### The task:
Report, from the records below, every line where the word "Compilando" appears.
** Opening Material for the task block **
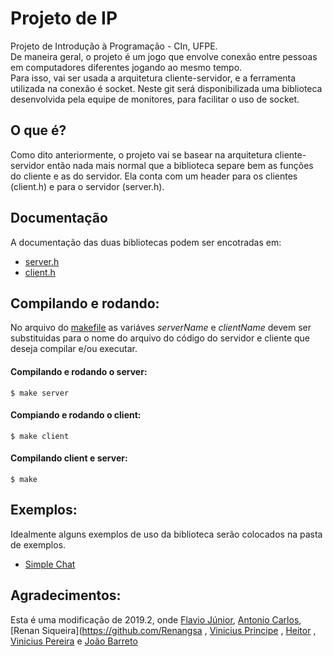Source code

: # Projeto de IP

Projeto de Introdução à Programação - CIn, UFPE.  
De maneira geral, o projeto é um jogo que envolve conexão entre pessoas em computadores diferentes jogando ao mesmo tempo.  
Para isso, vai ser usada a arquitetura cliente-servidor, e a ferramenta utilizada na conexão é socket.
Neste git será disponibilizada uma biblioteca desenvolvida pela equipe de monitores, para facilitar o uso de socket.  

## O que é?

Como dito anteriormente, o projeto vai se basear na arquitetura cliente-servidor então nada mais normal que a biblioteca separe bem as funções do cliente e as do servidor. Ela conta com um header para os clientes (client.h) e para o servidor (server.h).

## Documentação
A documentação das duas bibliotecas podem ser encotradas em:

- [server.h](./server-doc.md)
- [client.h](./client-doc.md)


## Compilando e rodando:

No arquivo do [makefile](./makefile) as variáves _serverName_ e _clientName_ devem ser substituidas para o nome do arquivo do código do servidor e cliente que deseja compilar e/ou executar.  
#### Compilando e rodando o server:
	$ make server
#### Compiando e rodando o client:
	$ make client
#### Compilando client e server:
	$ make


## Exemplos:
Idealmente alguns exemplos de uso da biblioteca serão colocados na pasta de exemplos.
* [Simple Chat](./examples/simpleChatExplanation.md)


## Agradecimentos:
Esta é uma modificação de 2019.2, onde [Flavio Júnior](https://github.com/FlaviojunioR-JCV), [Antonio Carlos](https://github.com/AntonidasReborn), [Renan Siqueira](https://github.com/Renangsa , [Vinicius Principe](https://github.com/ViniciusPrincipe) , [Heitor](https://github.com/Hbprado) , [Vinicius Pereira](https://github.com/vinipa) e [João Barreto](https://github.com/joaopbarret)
** Closing Material for the task block **
### Result:
## Compilando e rodando:
#### Compilando e rodando o server:
#### Compilando client e server:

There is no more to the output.